Joshua Tree National Park closed after vandals start cutting down trees
Joshua Tree National Park in Southern California has been forced to close its doors due to the growing number of vandalism incidents.
The park, at the time of closure, claimed that the reason was due to “health and safety concerns over near-capacity pit toilets” after a small host of volunteers and a skeleton staff kept the trash cans and toilets amid Donald Trump’s shutdown.
However, as the Government remains in lockdown over the funding for Donald Trump’s border wall, all national parks are taking the brunt of the consequences.
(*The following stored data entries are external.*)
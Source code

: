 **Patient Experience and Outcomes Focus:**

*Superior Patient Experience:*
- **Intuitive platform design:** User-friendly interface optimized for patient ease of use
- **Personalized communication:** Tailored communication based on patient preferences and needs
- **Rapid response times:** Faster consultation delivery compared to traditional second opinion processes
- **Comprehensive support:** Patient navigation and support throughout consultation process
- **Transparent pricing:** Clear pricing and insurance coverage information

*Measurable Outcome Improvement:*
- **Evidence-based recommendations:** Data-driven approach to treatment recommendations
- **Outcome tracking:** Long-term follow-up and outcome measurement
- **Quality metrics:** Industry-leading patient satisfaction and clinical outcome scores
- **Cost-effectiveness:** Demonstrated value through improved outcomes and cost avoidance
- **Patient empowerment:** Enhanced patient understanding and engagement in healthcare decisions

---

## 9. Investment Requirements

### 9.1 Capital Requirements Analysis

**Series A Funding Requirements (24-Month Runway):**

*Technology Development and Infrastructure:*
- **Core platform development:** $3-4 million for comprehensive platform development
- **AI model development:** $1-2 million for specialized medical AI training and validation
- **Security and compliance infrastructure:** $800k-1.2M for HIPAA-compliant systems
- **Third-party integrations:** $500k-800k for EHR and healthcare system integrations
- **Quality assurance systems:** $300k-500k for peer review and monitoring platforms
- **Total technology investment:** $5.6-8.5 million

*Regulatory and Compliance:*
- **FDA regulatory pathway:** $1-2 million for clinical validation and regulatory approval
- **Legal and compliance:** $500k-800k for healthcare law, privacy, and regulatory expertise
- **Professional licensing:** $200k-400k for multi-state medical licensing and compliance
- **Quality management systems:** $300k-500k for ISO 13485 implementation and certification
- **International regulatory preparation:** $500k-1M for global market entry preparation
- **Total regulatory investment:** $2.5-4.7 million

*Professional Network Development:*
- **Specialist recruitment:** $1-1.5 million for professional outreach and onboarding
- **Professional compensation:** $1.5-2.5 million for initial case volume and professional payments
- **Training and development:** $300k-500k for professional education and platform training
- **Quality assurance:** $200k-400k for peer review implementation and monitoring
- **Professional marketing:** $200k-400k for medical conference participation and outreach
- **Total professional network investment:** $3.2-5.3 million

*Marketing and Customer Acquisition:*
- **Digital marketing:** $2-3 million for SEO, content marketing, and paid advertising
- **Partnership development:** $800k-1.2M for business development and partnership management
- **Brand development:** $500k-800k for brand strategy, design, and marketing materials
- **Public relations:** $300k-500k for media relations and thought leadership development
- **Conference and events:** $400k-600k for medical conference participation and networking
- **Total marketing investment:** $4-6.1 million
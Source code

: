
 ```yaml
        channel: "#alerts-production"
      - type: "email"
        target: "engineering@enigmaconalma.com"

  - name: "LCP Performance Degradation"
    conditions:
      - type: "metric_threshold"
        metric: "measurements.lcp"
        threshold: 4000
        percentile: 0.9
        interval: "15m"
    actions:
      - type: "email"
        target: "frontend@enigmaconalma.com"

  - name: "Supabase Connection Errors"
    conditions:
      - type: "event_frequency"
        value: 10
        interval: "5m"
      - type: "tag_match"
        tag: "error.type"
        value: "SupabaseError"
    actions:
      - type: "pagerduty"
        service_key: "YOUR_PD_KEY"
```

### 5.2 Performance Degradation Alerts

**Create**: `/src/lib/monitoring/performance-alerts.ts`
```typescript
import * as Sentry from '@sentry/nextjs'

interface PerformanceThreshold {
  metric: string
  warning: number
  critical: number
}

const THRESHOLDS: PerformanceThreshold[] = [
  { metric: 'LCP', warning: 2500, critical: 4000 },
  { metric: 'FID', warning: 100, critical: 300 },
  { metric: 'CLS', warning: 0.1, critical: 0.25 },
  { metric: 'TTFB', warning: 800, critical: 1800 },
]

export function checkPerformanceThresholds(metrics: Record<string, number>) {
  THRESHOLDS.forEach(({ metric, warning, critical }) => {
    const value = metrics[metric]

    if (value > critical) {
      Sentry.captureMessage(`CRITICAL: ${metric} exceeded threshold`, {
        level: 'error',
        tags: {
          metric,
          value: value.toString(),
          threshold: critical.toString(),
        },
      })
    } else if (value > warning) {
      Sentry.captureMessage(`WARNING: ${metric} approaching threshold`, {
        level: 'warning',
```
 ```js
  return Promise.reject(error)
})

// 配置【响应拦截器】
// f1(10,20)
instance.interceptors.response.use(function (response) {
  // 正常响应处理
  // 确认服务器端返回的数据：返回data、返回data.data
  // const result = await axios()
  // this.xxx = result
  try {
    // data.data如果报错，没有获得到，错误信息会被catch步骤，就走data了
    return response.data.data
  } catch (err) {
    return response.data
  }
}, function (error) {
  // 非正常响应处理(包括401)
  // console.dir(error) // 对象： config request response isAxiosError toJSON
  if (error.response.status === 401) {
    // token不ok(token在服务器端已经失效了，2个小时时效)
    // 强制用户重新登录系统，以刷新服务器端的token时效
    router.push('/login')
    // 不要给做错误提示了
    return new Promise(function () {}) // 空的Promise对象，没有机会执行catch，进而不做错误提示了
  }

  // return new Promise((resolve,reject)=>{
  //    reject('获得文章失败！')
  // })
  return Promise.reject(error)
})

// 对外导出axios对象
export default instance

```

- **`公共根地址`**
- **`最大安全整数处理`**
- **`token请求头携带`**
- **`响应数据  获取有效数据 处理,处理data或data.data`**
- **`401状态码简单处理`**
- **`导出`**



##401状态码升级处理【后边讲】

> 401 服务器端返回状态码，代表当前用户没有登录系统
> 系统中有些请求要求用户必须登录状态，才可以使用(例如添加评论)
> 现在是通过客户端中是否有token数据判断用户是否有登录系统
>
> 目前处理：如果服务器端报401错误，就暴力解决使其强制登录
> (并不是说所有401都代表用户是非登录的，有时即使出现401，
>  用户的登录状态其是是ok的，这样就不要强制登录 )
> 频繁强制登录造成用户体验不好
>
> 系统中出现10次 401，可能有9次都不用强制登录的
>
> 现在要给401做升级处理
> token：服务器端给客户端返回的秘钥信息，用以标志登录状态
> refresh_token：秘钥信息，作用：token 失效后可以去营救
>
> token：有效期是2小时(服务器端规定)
With no staff to man the park, rumours are growing that new visitors are forging ‘illegal roads’ and driving into some of the park’s most fragile areas.
“While the vast majority of those who visit Joshua Tree do so in a responsible manner, there have been incidents of new roads being created by motorists and the destruction of Joshua trees in recent days that have precipitated the closure,” spokesman George Land said in a news release.
On top of that, some vandals are also chopping down trees, graffitiing ancient rocks setting illegal fires in the grounds. Due to the sheer size of the Joshua Tree national park, the on call officers have no way to patrol the area.
Joshua Tree superintendent, David Smith, told National Parks Traveler: “We had some pretty extensive four-wheel driving around the entire area to access probably our most significant tree in the park.“
He added: “We have this hybrid live oak tree that is deciduous. It is one of our kind of iconic trees inside the park. People were driving to it and camping under it. Through the virgin desert to get to this location.”
It is already feared that Joshua Trees are becoming endangered, scientists claiming that the habitat in the national park could well be lost to climate change by 2100.